Granted, most of your mental powers in Control can be upgraded, but some just make them more powerful as opposed to adding new aspects.
The controls in Control also feel loose, even if you adjust them. Even the most recent God Of War has better shooting controls and it’s not a shooter, it’s a tosser.
There’s a similarly loose feel…
to the way your enemies move in Control as well. The regular grunts not only come right at you, but do so rather haphazardly, like they have no sense of tactics or self-preservation. And while this would be fine if they were zombies or monsters or something else that’s not that bright, they’re supposed to be trained law enforcement agents, and should move like they have some modicum of training. Especially given that the bosses you fight do display both a knowledge of strategy as well as a desire to stay alive.

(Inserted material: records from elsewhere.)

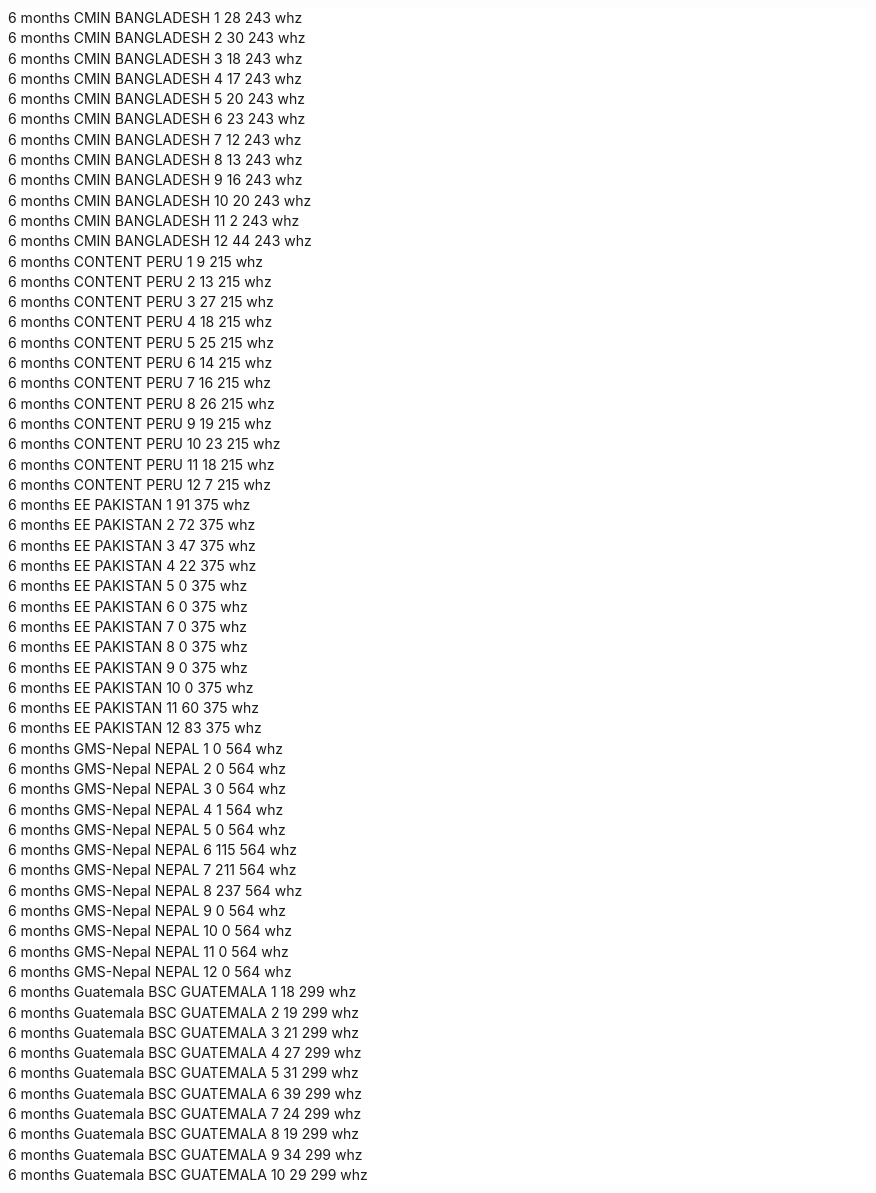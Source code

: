 6 months    CMIN             BANGLADESH                     1            28     243  whz              
6 months    CMIN             BANGLADESH                     2            30     243  whz              
6 months    CMIN             BANGLADESH                     3            18     243  whz              
6 months    CMIN             BANGLADESH                     4            17     243  whz              
6 months    CMIN             BANGLADESH                     5            20     243  whz              
6 months    CMIN             BANGLADESH                     6            23     243  whz              
6 months    CMIN             BANGLADESH                     7            12     243  whz              
6 months    CMIN             BANGLADESH                     8            13     243  whz              
6 months    CMIN             BANGLADESH                     9            16     243  whz              
6 months    CMIN             BANGLADESH                     10           20     243  whz              
6 months    CMIN             BANGLADESH                     11            2     243  whz              
6 months    CMIN             BANGLADESH                     12           44     243  whz              
6 months    CONTENT          PERU                           1             9     215  whz              
6 months    CONTENT          PERU                           2            13     215  whz              
6 months    CONTENT          PERU                           3            27     215  whz              
6 months    CONTENT          PERU                           4            18     215  whz              
6 months    CONTENT          PERU                           5            25     215  whz              
6 months    CONTENT          PERU                           6            14     215  whz              
6 months    CONTENT          PERU                           7            16     215  whz              
6 months    CONTENT          PERU                           8            26     215  whz              
6 months    CONTENT          PERU                           9            19     215  whz              
6 months    CONTENT          PERU                           10           23     215  whz              
6 months    CONTENT          PERU                           11           18     215  whz              
6 months    CONTENT          PERU                           12            7     215  whz              
6 months    EE               PAKISTAN                       1            91     375  whz              
6 months    EE               PAKISTAN                       2            72     375  whz              
6 months    EE               PAKISTAN                       3            47     375  whz              
6 months    EE               PAKISTAN                       4            22     375  whz              
6 months    EE               PAKISTAN                       5             0     375  whz              
6 months    EE               PAKISTAN                       6             0     375  whz              
6 months    EE               PAKISTAN                       7             0     375  whz              
6 months    EE               PAKISTAN                       8             0     375  whz              
6 months    EE               PAKISTAN                       9             0     375  whz              
6 months    EE               PAKISTAN                       10            0     375  whz              
6 months    EE               PAKISTAN                       11           60     375  whz              
6 months    EE               PAKISTAN                       12           83     375  whz              
6 months    GMS-Nepal        NEPAL                          1             0     564  whz              
6 months    GMS-Nepal        NEPAL                          2             0     564  whz              
6 months    GMS-Nepal        NEPAL                          3             0     564  whz              
6 months    GMS-Nepal        NEPAL                          4             1     564  whz              
6 months    GMS-Nepal        NEPAL                          5             0     564  whz              
6 months    GMS-Nepal        NEPAL                          6           115     564  whz              
6 months    GMS-Nepal        NEPAL                          7           211     564  whz              
6 months    GMS-Nepal        NEPAL                          8           237     564  whz              
6 months    GMS-Nepal        NEPAL                          9             0     564  whz              
6 months    GMS-Nepal        NEPAL                          10            0     564  whz              
6 months    GMS-Nepal        NEPAL                          11            0     564  whz              
6 months    GMS-Nepal        NEPAL                          12            0     564  whz              
6 months    Guatemala BSC    GUATEMALA                      1            18     299  whz              
6 months    Guatemala BSC    GUATEMALA                      2            19     299  whz              
6 months    Guatemala BSC    GUATEMALA                      3            21     299  whz              
6 months    Guatemala BSC    GUATEMALA                      4            27     299  whz              
6 months    Guatemala BSC    GUATEMALA                      5            31     299  whz              
6 months    Guatemala BSC    GUATEMALA                      6            39     299  whz              
6 months    Guatemala BSC    GUATEMALA                      7            24     299  whz              
6 months    Guatemala BSC    GUATEMALA                      8            19     299  whz              
6 months    Guatemala BSC    GUATEMALA                      9            34     299  whz              
6 months    Guatemala BSC    GUATEMALA                      10           29     299  whz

The gun battles in Control are also uneven when it comes to their difficulty. While some offer a bit of a challenge, others are noticeably easy while still others are disproportionately hard. And having the mid-level checkpoints / save points spaced so far apart doesn’t help, either. There’s also no way to adjust the difficulty, a bummer for both those looking for a challenge and those looking for a challenge they can do.
What also makes Control a bit dull is that it seems like you spend most of your time wandering around. Though it could just feel that way because this doesn’t make it easy for you to get where you need to go. Unlike so many contemporary shooters, this doesn’t have a map that lets you set nav points, nor on-screen indicators telling you where to go if it did. The map is also sometimes hard to follow, and doesn’t pause the game when you bring it up. There’s also not a lot of variety in the way the rooms look, but given that this is set in a government office building, that at least fits the fiction.
There are also times in Control when the cutscenes and other videos are live action, and not done with the game’s graphics. It’s something the makers of Control did in their previous game, Quantum Break, and as with that game, here it really takes you out of the moment, making these parts far less scary than they should be.
Together, these problems — especially the ones that make this simple and shallow — give Control a rather dated feel at times. Rather than recall such recent (and better) paranormal shooters as The Evil Within 2, this feels more like 2006’s 24: The Game, a third-person shooter for PlayStation 2 that was neither terrible nor terrific (though it did make players feel like they were Jack Bauer in an episode of the show). Even the recent remake of Resident Evil 2 feels more modern than this.
It’s this dated feeling…
that ultimately undermines Control, giving it a rather lethargic vibe. This doesn’t have the effortlessly fun appeal of the better games I mentioned earlier. Sure, when played in increments, it can be engaging and even a bit exciting, but the more I played, the more I noticed what didn’t work, what felt missing. Even getting through it for this review was a struggle. Which is ultimately why Control may not be a bad game, but it’s not a good one, either, no matter when it was made.